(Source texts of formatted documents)
○ ○ ○ ○ ○ ○ ○
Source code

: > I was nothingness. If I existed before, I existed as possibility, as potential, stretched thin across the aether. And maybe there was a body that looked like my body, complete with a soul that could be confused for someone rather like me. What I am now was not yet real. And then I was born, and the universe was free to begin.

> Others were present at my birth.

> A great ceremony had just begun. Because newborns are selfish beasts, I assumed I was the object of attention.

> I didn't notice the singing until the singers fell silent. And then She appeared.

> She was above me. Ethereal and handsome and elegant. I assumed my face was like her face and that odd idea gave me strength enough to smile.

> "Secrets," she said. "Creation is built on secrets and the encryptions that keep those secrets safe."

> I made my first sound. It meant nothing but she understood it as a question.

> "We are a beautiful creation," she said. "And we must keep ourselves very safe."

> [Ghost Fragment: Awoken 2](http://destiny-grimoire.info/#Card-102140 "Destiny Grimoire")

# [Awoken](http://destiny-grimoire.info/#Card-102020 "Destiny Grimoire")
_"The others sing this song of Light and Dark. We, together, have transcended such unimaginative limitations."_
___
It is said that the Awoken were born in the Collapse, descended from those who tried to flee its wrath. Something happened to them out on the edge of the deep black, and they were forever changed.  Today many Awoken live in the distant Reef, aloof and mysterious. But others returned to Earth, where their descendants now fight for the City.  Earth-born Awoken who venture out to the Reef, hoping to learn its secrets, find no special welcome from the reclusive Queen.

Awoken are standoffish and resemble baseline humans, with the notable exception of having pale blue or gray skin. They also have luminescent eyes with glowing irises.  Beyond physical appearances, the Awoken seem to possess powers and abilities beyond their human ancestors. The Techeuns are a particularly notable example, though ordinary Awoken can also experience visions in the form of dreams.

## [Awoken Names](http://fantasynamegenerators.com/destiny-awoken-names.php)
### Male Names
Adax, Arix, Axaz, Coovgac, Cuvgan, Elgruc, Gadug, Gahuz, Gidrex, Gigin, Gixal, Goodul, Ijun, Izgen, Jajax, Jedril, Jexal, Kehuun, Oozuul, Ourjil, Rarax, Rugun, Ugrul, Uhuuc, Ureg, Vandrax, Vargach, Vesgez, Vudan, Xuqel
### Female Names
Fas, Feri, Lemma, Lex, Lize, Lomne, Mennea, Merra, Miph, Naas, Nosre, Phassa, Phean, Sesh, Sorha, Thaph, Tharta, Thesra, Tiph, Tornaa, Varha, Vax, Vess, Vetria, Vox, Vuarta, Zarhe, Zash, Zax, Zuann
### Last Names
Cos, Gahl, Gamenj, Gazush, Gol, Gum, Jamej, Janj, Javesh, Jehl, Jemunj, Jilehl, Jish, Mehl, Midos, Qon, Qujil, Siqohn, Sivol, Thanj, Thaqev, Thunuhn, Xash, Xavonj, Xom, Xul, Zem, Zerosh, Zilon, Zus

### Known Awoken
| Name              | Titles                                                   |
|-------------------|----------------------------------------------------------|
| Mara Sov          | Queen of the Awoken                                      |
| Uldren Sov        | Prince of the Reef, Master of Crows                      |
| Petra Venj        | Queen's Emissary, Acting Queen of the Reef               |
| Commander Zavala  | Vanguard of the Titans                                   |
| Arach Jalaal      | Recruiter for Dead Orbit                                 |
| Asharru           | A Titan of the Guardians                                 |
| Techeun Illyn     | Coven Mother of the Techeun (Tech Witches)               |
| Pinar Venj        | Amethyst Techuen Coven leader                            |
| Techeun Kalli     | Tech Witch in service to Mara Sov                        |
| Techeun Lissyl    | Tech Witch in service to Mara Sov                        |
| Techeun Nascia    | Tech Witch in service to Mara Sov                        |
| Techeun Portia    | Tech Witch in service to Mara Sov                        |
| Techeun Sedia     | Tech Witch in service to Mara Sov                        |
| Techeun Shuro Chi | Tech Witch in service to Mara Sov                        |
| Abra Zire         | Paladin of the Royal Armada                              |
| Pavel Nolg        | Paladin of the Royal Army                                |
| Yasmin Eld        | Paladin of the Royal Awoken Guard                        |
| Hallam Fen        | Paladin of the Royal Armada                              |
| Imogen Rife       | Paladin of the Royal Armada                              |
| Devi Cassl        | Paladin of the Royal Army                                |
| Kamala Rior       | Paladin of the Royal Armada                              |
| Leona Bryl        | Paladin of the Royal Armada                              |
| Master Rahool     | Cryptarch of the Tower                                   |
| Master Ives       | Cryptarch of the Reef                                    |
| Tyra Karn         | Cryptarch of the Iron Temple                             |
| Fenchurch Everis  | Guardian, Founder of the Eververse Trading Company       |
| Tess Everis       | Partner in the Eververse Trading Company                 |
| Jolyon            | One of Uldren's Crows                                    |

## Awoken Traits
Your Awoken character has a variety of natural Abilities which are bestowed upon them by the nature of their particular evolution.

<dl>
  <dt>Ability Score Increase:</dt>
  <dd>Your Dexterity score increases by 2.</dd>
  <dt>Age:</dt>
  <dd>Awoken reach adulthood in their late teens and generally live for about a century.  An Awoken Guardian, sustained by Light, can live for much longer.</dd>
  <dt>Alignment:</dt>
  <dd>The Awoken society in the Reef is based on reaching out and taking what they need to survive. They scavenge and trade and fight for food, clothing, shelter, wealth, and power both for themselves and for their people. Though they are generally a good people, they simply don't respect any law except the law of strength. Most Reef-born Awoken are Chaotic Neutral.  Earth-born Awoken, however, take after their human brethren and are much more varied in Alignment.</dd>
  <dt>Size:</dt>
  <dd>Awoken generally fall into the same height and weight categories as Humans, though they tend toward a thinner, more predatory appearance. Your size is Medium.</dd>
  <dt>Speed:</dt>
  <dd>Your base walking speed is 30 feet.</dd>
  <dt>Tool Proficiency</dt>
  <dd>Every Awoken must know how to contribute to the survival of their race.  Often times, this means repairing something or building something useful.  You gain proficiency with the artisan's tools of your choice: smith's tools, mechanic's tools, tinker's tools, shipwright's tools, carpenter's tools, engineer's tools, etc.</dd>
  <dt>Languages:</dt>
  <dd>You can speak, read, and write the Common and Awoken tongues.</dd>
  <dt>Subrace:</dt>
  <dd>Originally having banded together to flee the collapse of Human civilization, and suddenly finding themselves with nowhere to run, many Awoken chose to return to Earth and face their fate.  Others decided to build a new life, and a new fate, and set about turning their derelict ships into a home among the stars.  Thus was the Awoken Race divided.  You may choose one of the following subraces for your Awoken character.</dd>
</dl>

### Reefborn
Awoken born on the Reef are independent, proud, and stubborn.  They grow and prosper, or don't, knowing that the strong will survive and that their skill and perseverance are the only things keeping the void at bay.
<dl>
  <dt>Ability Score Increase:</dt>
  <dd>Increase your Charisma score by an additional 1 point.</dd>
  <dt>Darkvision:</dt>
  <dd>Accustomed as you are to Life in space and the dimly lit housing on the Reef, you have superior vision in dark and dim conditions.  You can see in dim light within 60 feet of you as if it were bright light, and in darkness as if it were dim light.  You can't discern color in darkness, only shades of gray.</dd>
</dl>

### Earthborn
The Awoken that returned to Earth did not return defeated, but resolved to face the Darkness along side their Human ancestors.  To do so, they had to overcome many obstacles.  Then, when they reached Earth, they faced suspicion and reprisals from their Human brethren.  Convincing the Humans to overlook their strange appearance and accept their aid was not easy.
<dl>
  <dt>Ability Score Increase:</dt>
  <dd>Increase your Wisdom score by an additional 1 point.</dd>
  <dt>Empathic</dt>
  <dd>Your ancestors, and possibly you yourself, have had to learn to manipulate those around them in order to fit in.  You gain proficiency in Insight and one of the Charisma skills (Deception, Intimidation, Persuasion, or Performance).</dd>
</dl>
○ ○ ○ ○ ○ ○ ○
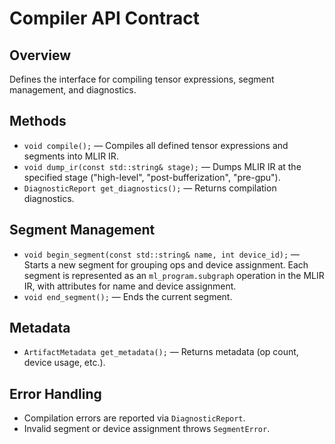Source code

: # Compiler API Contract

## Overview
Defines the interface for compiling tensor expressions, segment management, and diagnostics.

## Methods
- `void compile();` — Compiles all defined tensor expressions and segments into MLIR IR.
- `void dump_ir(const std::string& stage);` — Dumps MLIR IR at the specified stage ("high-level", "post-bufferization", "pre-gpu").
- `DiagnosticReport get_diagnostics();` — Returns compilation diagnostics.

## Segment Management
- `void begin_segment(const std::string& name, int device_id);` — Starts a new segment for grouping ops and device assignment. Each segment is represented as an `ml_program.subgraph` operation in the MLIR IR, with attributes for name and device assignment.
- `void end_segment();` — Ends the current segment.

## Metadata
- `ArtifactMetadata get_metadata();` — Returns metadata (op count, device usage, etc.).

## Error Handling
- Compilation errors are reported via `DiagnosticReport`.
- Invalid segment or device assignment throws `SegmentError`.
○ ○ ○ ○ ○ ○ ○
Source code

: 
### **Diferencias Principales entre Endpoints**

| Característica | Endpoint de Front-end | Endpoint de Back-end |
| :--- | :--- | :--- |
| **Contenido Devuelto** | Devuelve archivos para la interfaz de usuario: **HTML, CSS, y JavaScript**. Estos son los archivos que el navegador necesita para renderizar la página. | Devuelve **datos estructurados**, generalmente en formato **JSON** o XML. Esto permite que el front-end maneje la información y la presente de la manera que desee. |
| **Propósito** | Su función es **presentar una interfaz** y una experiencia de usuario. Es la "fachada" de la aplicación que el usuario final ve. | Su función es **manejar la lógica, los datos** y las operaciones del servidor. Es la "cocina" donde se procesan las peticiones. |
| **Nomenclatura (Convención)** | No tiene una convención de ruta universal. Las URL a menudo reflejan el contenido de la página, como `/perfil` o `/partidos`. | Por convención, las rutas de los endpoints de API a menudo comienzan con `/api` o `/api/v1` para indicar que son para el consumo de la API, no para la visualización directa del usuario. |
○ ○ ○ ○ ○ ○ ○
> _What is being asked_
Copy the lines of the data above exactly as written, beginning with the line containing "<dd>Your base walking" and ending with the line containing "<dt>Subrace:</dt>", and leave out all other lines.

> _Output below_
  <dd>Your base walking speed is 30 feet.</dd>
  <dt>Tool Proficiency</dt>
  <dd>Every Awoken must know how to contribute to the survival of their race.  Often times, this means repairing something or building something useful.  You gain proficiency with the artisan's tools of your choice: smith's tools, mechanic's tools, tinker's tools, shipwright's tools, carpenter's tools, engineer's tools, etc.</dd>
  <dt>Languages:</dt>
  <dd>You can speak, read, and write the Common and Awoken tongues.</dd>
  <dt>Subrace:</dt>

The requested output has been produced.